To do —
When a line of the listing below has the string "hand" in it, copy that line.

Input material —
◆ ◆ ◆

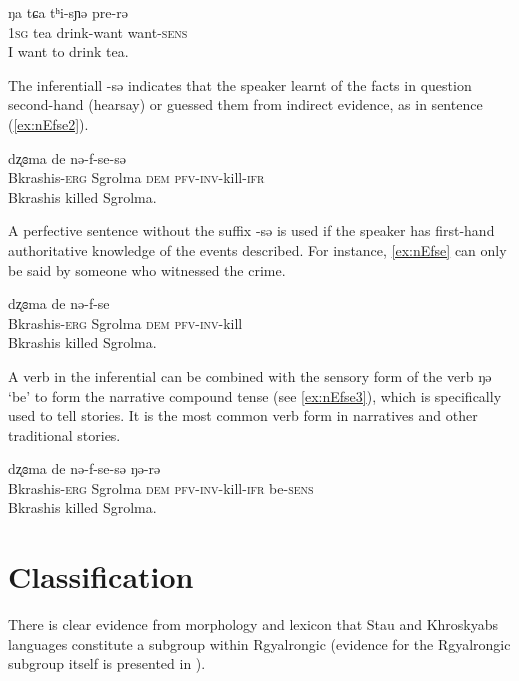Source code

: \documentclass[oneside,a4paper,11pt]{article}
\newcommand{\ipa}[1]{{\phon #1}} %
\begin{document}
\begin{exe}
\ex \label{ex:prerE}
\gll
\ipa{ŋa} 	\ipa{tɕa} 	\ipa{tʰi-sɲə} 	\ipa{pre-rə} \\
\textsc{1sg} tea drink-want want-\textsc{sens} \\
\glt I want to drink tea.
\end{exe}

The inferentiall \ipa{-sə} indicates that the speaker learnt of the facts in question second-hand (hearsay) or guessed them from indirect evidence, as in sentence (\ref{ex:nEfse2}).

\begin{exe}
\ex \label{ex:nEfse2}
\gll \ipa{tʂaɕi-w} 	\ipa{dʐɞma} 	\ipa{de} 	\ipa{nə-f-se-sə}  \\
Bkrashis-\textsc{erg} Sgrolma \textsc{dem} \textsc{pfv-inv}-kill-\textsc{ifr} \\
\glt Bkrashis killed Sgrolma.
\end{exe}

A perfective sentence without the suffix  \ipa{-sə} is used if the speaker has first-hand authoritative knowledge of the events described. For instance, \ref{ex:nEfse} can only be said by someone who witnessed the crime.


\begin{exe}
\ex \label{ex:nEfse}
\gll \ipa{tʂaɕi-w} 	\ipa{dʐɞma} 	\ipa{de} 	\ipa{nə-f-se}  \\
Bkrashis-\textsc{erg} Sgrolma \textsc{dem} \textsc{pfv-inv}-kill \\
\glt Bkrashis killed Sgrolma.
\end{exe}

 

A verb in the inferential can be combined with the sensory form of the verb \ipa{ŋə} `be' to form the narrative compound tense (see \ref{ex:nEfse3}), which is specifically used to tell stories. It is the most common verb form in narratives and other traditional stories.

\begin{exe}
\ex \label{ex:nEfse3}
\gll \ipa{tʂaɕi-w} 	\ipa{dʐɞma} 	\ipa{de} 	\ipa{nə-f-se-sə}  \ipa{ŋə-rə} \\
Bkrashis-\textsc{erg} Sgrolma \textsc{dem} \textsc{pfv-inv}-kill-\textsc{ifr} be-\textsc{sens} \\
\glt Bkrashis killed Sgrolma.
\end{exe}
 

 
 
 
\section{Classification} \label{sec:classification}
 There is clear evidence from morphology and lexicon that Stau and Khroskyabs languages constitute a subgroup within Rgyalrongic (evidence for the Rgyalrongic subgroup itself is presented in \citealt{jackson00puxi}).
 
\end{document}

◆ ◆ ◆

Answer to this exercise —
The inferentiall \ipa{-sə} indicates that the speaker learnt of the facts in question second-hand (hearsay) or guessed them from indirect evidence, as in sentence (\ref{ex:nEfse2}).
A perfective sentence without the suffix  \ipa{-sə} is used if the speaker has first-hand authoritative knowledge of the events described. For instance, \ref{ex:nEfse} can only be said by someone who witnessed the crime.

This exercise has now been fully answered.